Reasonable. But that's a _really_ low bar.

* that there is clarity around how to report "bugs" or security problems that arise

i.e. an email address published on the vendor website. No actual requirement to take action.

* that manufacturers and retailers inform customers how long they will receive support, including software updates, for the device they are buying

which means nothing if the manufacturer goes bankrupt.

7 comments

> The rules are really quite pissweak.

Ah, but you need to look at how the UK government has implemented this [1].

The law itself is the Product Security and Telecommunications Infrastructure Act 2022. That law makes reference to "security requirements" with which manufacturers must comply. Importantly however, the actual security requirements aren't specified in the Act itself. Instead, they're specified as regulations set by the Secretary of State. As I understand it, regulations are easier to update than acts, and here the government is actually obliged to review the suitability of the regulations at least every five years [2].

In theory this allows the government to apply salami tactics: start with some regulations (the 2023 version) which are indeed so weak that no manufacturer could have reasonably objected to them, but then to add more requirements over time, hopefully ending up at a point where we have some more impactful requirements placed on this stuff. Whether the government actually does that, and over what timescales, remains to be seen.

[1] https://www.gov.uk/government/publications/the-uk-product-se...

[2] https://www.legislation.gov.uk/uksi/2023/1007/regulation/10/...

Many major brands, particularly in the construction industry, rebrand smart locks, meters, house automation and smart relay equipment of unknown origin with their own brand names.
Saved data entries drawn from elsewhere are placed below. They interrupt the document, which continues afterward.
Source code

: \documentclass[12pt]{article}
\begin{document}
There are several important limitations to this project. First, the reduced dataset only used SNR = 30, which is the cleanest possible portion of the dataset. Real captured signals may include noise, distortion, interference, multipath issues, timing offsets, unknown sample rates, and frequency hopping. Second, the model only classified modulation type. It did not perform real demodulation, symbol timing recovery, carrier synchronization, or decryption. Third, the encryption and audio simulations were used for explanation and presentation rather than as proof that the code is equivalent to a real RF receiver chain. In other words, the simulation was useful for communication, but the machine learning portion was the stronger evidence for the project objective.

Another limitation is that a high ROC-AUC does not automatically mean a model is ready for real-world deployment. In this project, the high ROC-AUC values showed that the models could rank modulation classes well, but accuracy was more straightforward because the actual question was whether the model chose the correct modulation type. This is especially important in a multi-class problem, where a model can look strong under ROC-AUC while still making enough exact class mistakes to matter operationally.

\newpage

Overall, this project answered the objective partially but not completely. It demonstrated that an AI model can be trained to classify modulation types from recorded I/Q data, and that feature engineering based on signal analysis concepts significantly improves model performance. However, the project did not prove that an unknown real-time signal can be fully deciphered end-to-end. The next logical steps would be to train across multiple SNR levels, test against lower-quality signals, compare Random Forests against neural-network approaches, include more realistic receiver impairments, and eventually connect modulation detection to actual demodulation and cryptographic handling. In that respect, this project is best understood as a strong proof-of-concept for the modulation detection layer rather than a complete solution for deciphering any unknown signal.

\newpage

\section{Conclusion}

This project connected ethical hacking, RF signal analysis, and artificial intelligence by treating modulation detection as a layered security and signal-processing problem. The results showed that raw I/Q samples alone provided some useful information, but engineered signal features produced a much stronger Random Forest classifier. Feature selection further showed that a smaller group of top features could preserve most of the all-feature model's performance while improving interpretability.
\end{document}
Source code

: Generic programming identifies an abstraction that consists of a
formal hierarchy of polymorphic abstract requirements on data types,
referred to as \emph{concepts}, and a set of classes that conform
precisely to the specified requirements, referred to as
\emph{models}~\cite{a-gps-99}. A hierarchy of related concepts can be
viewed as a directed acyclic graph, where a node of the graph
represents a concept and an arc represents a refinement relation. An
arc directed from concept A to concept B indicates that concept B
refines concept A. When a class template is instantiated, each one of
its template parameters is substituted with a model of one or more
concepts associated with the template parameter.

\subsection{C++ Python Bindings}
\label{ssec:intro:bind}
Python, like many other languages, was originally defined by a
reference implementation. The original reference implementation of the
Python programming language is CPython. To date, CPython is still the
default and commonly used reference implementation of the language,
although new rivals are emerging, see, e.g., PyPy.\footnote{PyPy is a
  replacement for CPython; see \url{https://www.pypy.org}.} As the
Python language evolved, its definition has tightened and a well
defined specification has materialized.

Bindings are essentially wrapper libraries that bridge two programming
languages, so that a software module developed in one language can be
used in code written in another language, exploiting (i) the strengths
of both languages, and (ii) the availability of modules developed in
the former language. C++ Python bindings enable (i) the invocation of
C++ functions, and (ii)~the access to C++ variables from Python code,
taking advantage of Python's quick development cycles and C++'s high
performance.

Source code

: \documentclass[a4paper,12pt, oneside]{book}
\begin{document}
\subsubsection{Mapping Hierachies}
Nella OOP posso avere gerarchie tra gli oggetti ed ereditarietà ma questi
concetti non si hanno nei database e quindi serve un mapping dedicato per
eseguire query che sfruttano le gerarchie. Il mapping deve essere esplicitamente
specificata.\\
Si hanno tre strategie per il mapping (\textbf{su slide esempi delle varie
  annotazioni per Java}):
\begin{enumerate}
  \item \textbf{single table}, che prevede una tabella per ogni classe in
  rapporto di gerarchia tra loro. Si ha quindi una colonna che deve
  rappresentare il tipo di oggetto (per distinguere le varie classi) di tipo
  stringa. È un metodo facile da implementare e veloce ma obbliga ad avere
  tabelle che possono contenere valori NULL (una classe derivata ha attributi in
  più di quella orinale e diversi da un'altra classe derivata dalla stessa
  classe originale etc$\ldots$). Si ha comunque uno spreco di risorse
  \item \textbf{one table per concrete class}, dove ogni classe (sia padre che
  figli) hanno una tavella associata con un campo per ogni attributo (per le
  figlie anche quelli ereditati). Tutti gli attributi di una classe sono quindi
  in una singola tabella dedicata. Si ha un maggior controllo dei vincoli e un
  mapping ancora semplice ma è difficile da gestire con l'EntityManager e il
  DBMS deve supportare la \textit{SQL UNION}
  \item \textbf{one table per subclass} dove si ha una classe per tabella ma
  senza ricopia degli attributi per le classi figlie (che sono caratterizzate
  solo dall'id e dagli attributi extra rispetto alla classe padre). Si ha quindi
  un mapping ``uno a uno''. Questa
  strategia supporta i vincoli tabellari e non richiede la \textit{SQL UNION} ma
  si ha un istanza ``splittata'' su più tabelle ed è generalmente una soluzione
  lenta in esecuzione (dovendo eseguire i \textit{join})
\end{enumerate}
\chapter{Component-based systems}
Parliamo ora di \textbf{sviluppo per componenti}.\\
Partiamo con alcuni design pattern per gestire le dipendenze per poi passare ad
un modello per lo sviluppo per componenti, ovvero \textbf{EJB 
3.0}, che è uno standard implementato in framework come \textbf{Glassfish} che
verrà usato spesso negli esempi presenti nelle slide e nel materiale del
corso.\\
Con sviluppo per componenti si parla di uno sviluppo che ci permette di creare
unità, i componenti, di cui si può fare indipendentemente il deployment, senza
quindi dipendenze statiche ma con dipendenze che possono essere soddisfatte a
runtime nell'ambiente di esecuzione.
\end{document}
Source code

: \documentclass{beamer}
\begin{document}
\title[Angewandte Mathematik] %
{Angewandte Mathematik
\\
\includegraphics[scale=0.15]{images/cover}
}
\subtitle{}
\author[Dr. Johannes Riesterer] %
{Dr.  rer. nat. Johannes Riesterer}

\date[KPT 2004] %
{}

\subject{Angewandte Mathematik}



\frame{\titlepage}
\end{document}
Since they're the ones who put the products on the market, they're the ones who will have to provide maintenance and safety updates, regardless of whether they're an OEM or not.

People were unhappy to discover that their cloud-connected smart lock was no longer working after 2 years. And states don't want to have a large population of vulnerable equipment that could be used to amplify state-sponsored attacks on their national networks.
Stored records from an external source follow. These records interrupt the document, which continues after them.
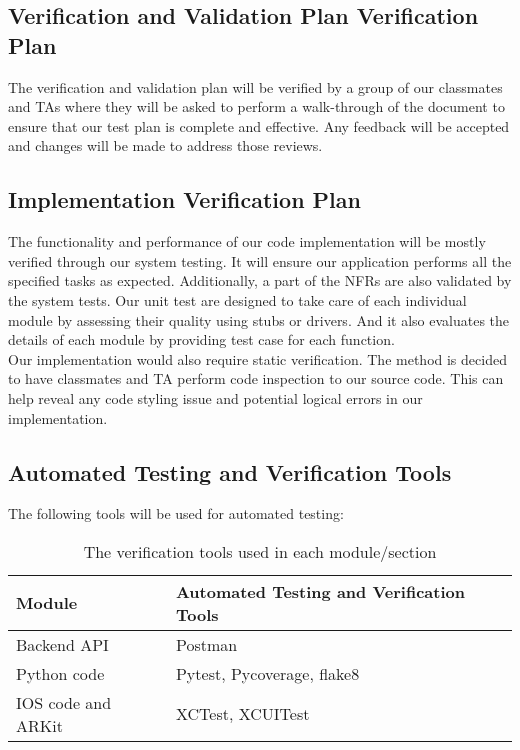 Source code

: \documentclass[12pt, titlepage]{article}
\begin{document}
\subsection{Verification and Validation Plan Verification Plan}



\noindent
The verification and validation plan will be verified by a group of our classmates and TAs where they will be asked to perform a walk-through of the document to ensure that our test plan is complete and effective. Any feedback will be accepted and changes will be made to address those reviews.

\subsection{Implementation Verification Plan}

  
The functionality and performance of our code implementation will be mostly verified through our system testing. It will ensure our application performs all the specified tasks as expected. Additionally, a part of the NFRs are also validated by the system tests. Our unit test are designed to take care of each individual module by assessing their quality using stubs or drivers. And it also evaluates the details of each module by providing test case for each function.\\
\noindent
Our implementation would also require static verification. The method is decided to have classmates and TA perform code inspection to our source code. This can help reveal any code styling issue and potential logical errors in our implementation.

\subsection{Automated Testing and Verification Tools}

The following tools will be used for automated testing:

\begin{table}[!h]
    \centering
    \begin{tabular}{l|l}
    \hline
        \textbf{Module} & \textbf{Automated Testing and Verification Tools} \\ \hline
        Backend API & Postman \\ \hline
        Python code & Pytest, Pycoverage, flake8 \\ \hline
        IOS code and ARKit & XCTest, XCUITest \\ \hline
    \end{tabular}
    \caption{The verification tools used in each module/section}
\end{table}
\end{document}
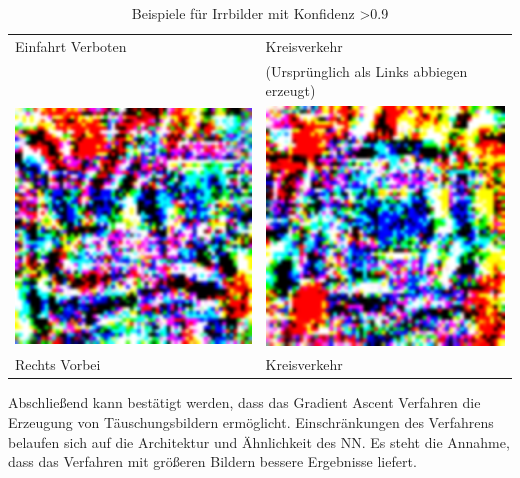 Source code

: \begin{table}
\begin{tabular}{p{4.4cm}p{4.4cm}}
	Einfahrt Verboten & Kreisverkehr \\
	& (Ursprünglich als Links abbiegen erzeugt)\\
	\includegraphics[width=\linewidth]{Images/AnPe/39_RechtsVorbeiOrigLinksvorbei} &\includegraphics[width=\linewidth]{Images/AnPe/40_kreisverkehr}  \\
	Rechts Vorbei& Kreisverkehr\\
\end{tabular}

\caption{Beispiele für Irrbilder mit Konfidenz >0.9}
\label{tab:gasc1}
\end{table}

Abschließend kann bestätigt werden, dass das Gradient Ascent Verfahren die Erzeugung von Täuschungsbildern ermöglicht. Einschränkungen des Verfahrens belaufen sich auf die Architektur und Ähnlichkeit des NN. Es steht die Annahme, dass das Verfahren mit größeren Bildern bessere Ergebnisse liefert.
This is the purpose of the European Cyber Resilience Act.

> Since they're the ones who put the products on the market, they're the ones who will have to provide maintenance and safety updates

But these rules make no such requirement.
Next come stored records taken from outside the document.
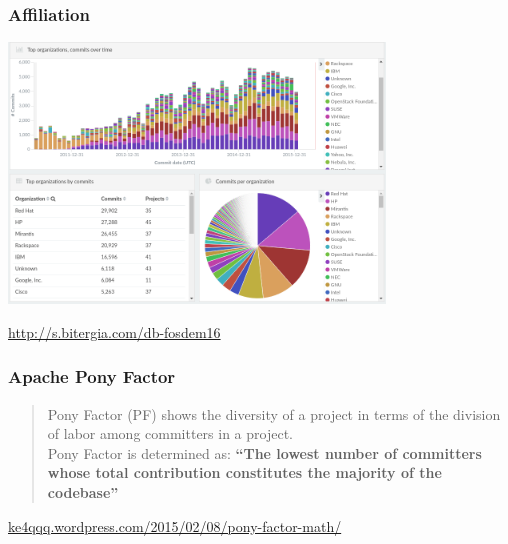 \documentclass[17pt,aspectratio=169,hyperref=pdfusetitle]{beamer}
\begin{document}

\begin{frame}
\frametitle{Affiliation}

\begin{center}
  \includegraphics[width=10cm]{figs/organizations-openstack}

\end{center}

\begin{flushright}
  \url{http://s.bitergia.com/db-fosdem16}
\end{flushright}


\end{frame}

\begin{frame}
\frametitle{Apache Pony Factor}


{\small
\begin{quote}
  Pony Factor (PF) shows the diversity of a project in terms of the division of labor among committers in a project. \\
  \vspace{.2cm}
  Pony Factor is determined as:
  {\bf ``The lowest number of committers whose total contribution constitutes the majority of the codebase''} \\
\end{quote}
}
\footnotesize{
\begin{flushright}
  \href{https://ke4qqq.wordpress.com/2015/02/08/pony-factor-math/}{ke4qqq.wordpress.com/2015/02/08/pony-factor-math/}
\end{flushright}
}
\end{frame}
\end{document}
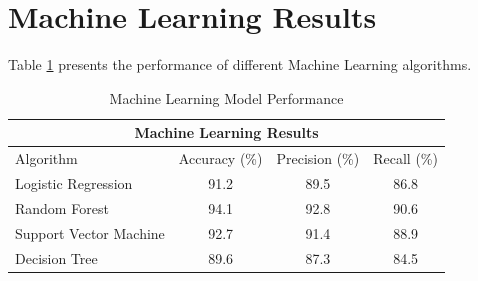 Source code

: \documentclass{article}
\begin{document}
	\section{Machine Learning Results}
	
	Table \ref{tab:mlresults} presents the performance of different
	Machine Learning algorithms.
	
	\begin{table}[h]
		\centering
		
		\caption{Machine Learning Model Performance}
		\label{tab:mlresults}
		
		\begin{tabular}{lccc}
			\toprule
			
			\multicolumn{4}{c}{\textbf{Machine Learning Results}} \\
			
			\midrule
			
			\rowcolor{blue!20}
			Algorithm & Accuracy (\%) & Precision (\%) & Recall (\%) \\
			
			\midrule
			
			Logistic Regression & 91.2 & 89.5 & 86.8 \\
			
			\rowcolor{gray!15}
			Random Forest & 94.1 & 92.8 & 90.6 \\
			
			Support Vector Machine & 92.7 & 91.4 & 88.9 \\
			
			\rowcolor{gray!15}
			Decision Tree & 89.6 & 87.3 & 84.5 \\
			
			\bottomrule
		\end{tabular}
		
	\end{table}
	
	
	
\end{document}

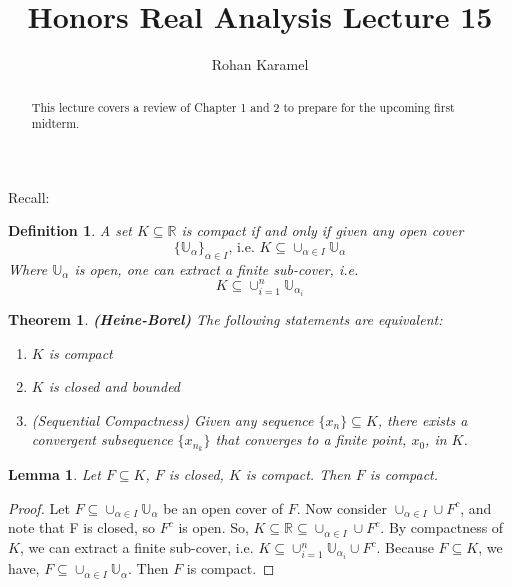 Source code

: \documentclass[12pt,reqno]{amsart}
\title{Honors Real Analysis Lecture 15}
\author{Rohan Karamel}
\theoremstyle{plain}
\newtheorem*{definition}{Definition}
\newtheorem*{theorem}{Theorem}
\newtheorem*{lemma}{Lemma}
\begin{document}
    \begin{abstract}
        This lecture covers a review of Chapter 1 and 2 to prepare for the upcoming first midterm.
    \end{abstract}

    \maketitle

    Recall:
    \begin{definition}
        A set $K \subseteq \mathbb{R}$ is compact if and only if given any open cover
        \[ {\{\mathbb{U}_\alpha \}}_{\alpha \in I}\text{, i.e. } K \subseteq \cup_{\alpha \in I} \mathbb{U}_\alpha\]
        Where  $\mathbb{U}_\alpha$ is open, one can extract a finite sub-cover, i.e.
        \[ K \subseteq \cup_{i = 1}^n \mathbb{U}_{\alpha_i}\]
    \end{definition}

    \begin{theorem}\textbf{(Heine-Borel)}
        The following statements are equivalent:
        \begin{enumerate}
            \item $K$ is compact
            \item $K$ is closed and bounded
            \item (Sequential Compactness) Given any sequence $\{x_n\} \subseteq K$, there exists a convergent subsequence $\{x_{n_k}\}$ that converges to a finite point, $x_0$, in $K$. 
        \end{enumerate}
    \end{theorem}

    \begin{lemma}
        Let $F \subseteq K$, $F$ is closed, $K$ is compact. Then $F$ is compact.
    \end{lemma}

    \begin{proof}
        Let $F \subseteq \cup_{\alpha \in I} \mathbb{U}_\alpha$ be an open cover of $F$. 
        Now consider $\cup_{\alpha \in I} \cup F^{c}$, and note that F is closed, so $F^c$ is open. 
        So, $K \subseteq \mathbb{R} \subseteq \cup_{\alpha \in I} \cup F^{c}$. 
        By compactness of $K$, we can extract a finite sub-cover, i.e. $K \subseteq \cup^n_{i = 1} \mathbb{U}_{\alpha_i} \cup F^c$. 
        Because $F \subseteq K$, we have, $F \subseteq \cup_{\alpha \in I} \mathbb{U}_\alpha$. 
        Then $F$ is compact.
    \end{proof}
\end{document}
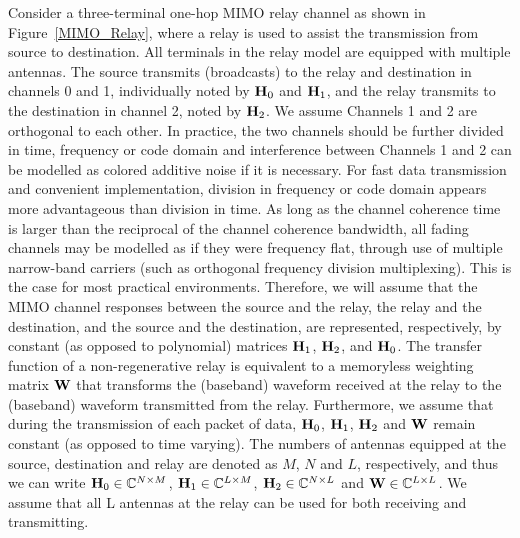 \documentclass[a4paper,10pt,fleqn, twocolumn]{IEEEtran}
\newcommand{\bH}{{\bf H}}
\newcommand{\bW}{{\bf W}}
\begin{document}
Consider a three-terminal one-hop MIMO relay channel as shown in
Figure~\ref{MIMO_Relay}, where a relay is used to assist the
transmission from source to destination. All terminals in the
relay model are equipped with multiple antennas. The source
transmits (broadcasts) to the relay and destination in channels 0
and 1, individually noted by $\bH_{0}$ and $\bH_{1}$, and the
relay transmits to the destination in channel 2, noted by
$\bH_{2}$. We assume Channels 1 and 2 are orthogonal to each
other. In practice, the two channels should be further divided in
time, frequency or code domain and interference between Channels 1
and 2 can be modelled as colored additive noise if it is
necessary. For fast data transmission and convenient
implementation, division in frequency or code domain appears more
advantageous than division in time. As long as the channel
coherence time is larger than the reciprocal of the channel
coherence bandwidth, all fading channels may be modelled as if
they were frequency flat, through use of multiple narrow-band
carriers (such as orthogonal frequency division multiplexing).
This is the case for most practical environments. Therefore, we
will assume that the MIMO channel responses between the source and
the relay, the relay and the destination, and the source and the
destination, are represented, respectively, by constant (as
opposed to polynomial) matrices $\bH_{1}$, $\bH_{2}$, and
$\bH_{0}$. The transfer function of a non-regenerative relay is
equivalent to a memoryless weighting matrix $\bW$ that transforms
the (baseband) waveform received at the relay to the (baseband)
waveform transmitted from the relay. Furthermore, we assume that
during the transmission of each packet of data, $\bH_{0}$,
$\bH_{1}$, $\bH_{2}$ and $\bW$ remain constant (as opposed to time
varying). The numbers of antennas equipped at the source,
destination and relay are denoted as $M$, $N$ and $L$,
respectively, and thus we can write $\bH_{0}\in\mathbb{C}^{N\times
M}$, $\bH_{1}\in\mathbb{C}^{L\times M}$,
$\bH_{2}\in\mathbb{C}^{N\times L}$ and $\bW\in\mathbb{C}^{L\times
L}$. We assume that all L antennas at the relay can be used for
both receiving and transmitting.

\begin{figure}
\end{figure}
\end{document}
I think the third one has no effect on startups but it could have a big effect on for e.g. the Google's of this world who buy small companies then kill their product line or end support after a couple of years.
> that manufacturers and retailers inform customers how long they will receive support, including software updates, for the device they are buying

and importers.

This is the usual requirement in UK law for anything like this (e.g. safety, manufacturing defects). Retailers are responsible for what they sell, and importers are responsible for what they import. If you buy it on credit the credit provider (e.g. a credit card provider) is responsible for a lot of things too (not this AFAIK, but for things like faults in what you bought).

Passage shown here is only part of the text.